Re: Final(?) proposal for wal_sync_method changes

From: Magnus Hagander <magnus(at)hagander(dot)net>
To: Tom Lane <tgl(at)sss(dot)pgh(dot)pa(dot)us>
Cc: Josh Berkus <josh(at)agliodbs(dot)com>, Bruce Momjian <bruce(at)momjian(dot)us>, pgsql-hackers(at)postgresql(dot)org
Subject: Re: Final(?) proposal for wal_sync_method changes
Date: 2010-12-08 06:48:56
Message-ID: AANLkTikGVPfa9KTGdGhEGarw3-2gM8vrdRmBTTTRhfmj@mail.gmail.com
Views: Raw Message | Whole Thread | Download mbox | Resend email
Thread:
Lists: pgsql-hackers

On Wed, Dec 8, 2010 at 02:07, Tom Lane <tgl(at)sss(dot)pgh(dot)pa(dot)us> wrote:
> Josh Berkus <josh(at)agliodbs(dot)com> writes:
>>>> I am unclear as to the reason why there is a test for
>>>> HAVE_FSYNC_WRITETHROUGH_ONLY in pg_fsync().  Perhaps that is also
>>>> leftover from a previous vision of how this all works?  Or does an
>>>> fsync() call actually fail on Windows?
>
>>> No, fsync responds fine.  It just don't actually sync to disk.

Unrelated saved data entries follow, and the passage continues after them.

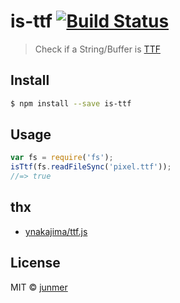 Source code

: # is-ttf [![Build Status](https://travis-ci.org/junmer/is-ttf.svg?branch=master)](https://travis-ci.org/junmer/is-ttf)

> Check if a String/Buffer is [TTF](http://en.wikipedia.org/wiki/TTF)


## Install

```sh
$ npm install --save is-ttf
```


## Usage

```js
var fs = require('fs');
isTtf(fs.readFileSync('pixel.ttf'));
//=> true
```

## thx

- [ynakajima/ttf.js](https://github.com/ynakajima/ttf.js)

## License

MIT © [junmer](https://github.com/junmer/)
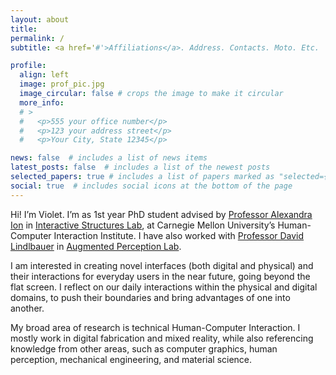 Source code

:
 ```yaml
---
layout: about
title: 
permalink: /
subtitle: <a href='#'>Affiliations</a>. Address. Contacts. Moto. Etc.

profile:
  align: left
  image: prof_pic.jpg
  image_circular: false # crops the image to make it circular
  more_info: 
  # >
  #   <p>555 your office number</p>
  #   <p>123 your address street</p>
  #   <p>Your City, State 12345</p>

news: false  # includes a list of news items
latest_posts: false  # includes a list of the newest posts
selected_papers: true # includes a list of papers marked as "selected={true}"
social: true  # includes social icons at the bottom of the page
---
```



Hi! I’m Violet. I’m as 1st year PhD student advised by [Professor Alexandra Ion](http://alexandraion.com/) in [Interactive Structures Lab](https://interactive-structures.org/), at Carnegie Mellon University’s Human-Computer Interaction Institute. I have also worked with [Professor David Lindlbauer](https://www.davidlindlbauer.com/) in [Augmented Perception Lab](https://augmented-perception.org/).

I am interested in creating novel interfaces (both digital and physical) and their interactions for everyday users in the near future, going beyond the flat screen. I reflect on our daily interactions within the physical and digital domains, to push their boundaries and bring advantages of one into another.

My broad area of research is technical Human-Computer Interaction. I mostly work in digital fabrication and mixed reality, while also referencing knowledge from other areas, such as computer graphics, human perception, mechanical engineering, and material science.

First of all a warning - I'm writing this on way too little sleep :-)
Blame pgday.eu...

> Sigh ... The closer I look at the Windows code path here, the more of an
> inconsistent, badly documented spaghetti-heap it appears to be.  So far
> as a quick Google search unearths, there is no fsync() primitive on
> Windows.  What we have actually got is this gem in port/win32.h:

Correct.

> /*
>  *      Even though we don't support 'fsync' as a wal_sync_method,
>  *      we do fsync() a few other places where _commit() is just fine.
>  */
> #define fsync(fd) _commit(fd)
>
> So actually, there is no difference between selecting fsync and
> fsync_writethrough on Windows, this comment and the SGML documentation
> to the contrary.  Both settings result in invoking _commit() and
> presumably are safe.  One wonders why we bothered to invent a separate
> fsync_writethrough setting on Windows.

IIRC, using _commit(fd) *is* fsync_writethrough. That's what we
shipped with. It even writes through the cache on a RAID controller
that has BBU'ed write-cache. We had to implement the *other* options
in order to "lower" the safety (it doesn't actually lower the safety
*if* you have a BBU, which is a very good use-case for those options)

> What this means is that switching to a simple preference order
> "fdatasync, then fsync" will result in choosing fsync on Windows (since
> it hasn't got fdatasync), meaning _commit, meaning Windows users see
> a behavioral change after all.

_commit() != fsync()

I think this is the discussion and subsequent changes:

http://archives.postgresql.org/pgsql-patches/2005-03/msg00230.php

> Would someone verify via pgbench or similar test (*not* test_fsync) that
> on Windows, wal_sync_method = fsync or fsync_writethrough perform the
> same (ie tps ~= disk rotation rate) while open_datasync is too fast to
> be real?  I'm losing confidence that I've found all the spaghetti ends
> here, and I don't have a Windows setup to try it myself.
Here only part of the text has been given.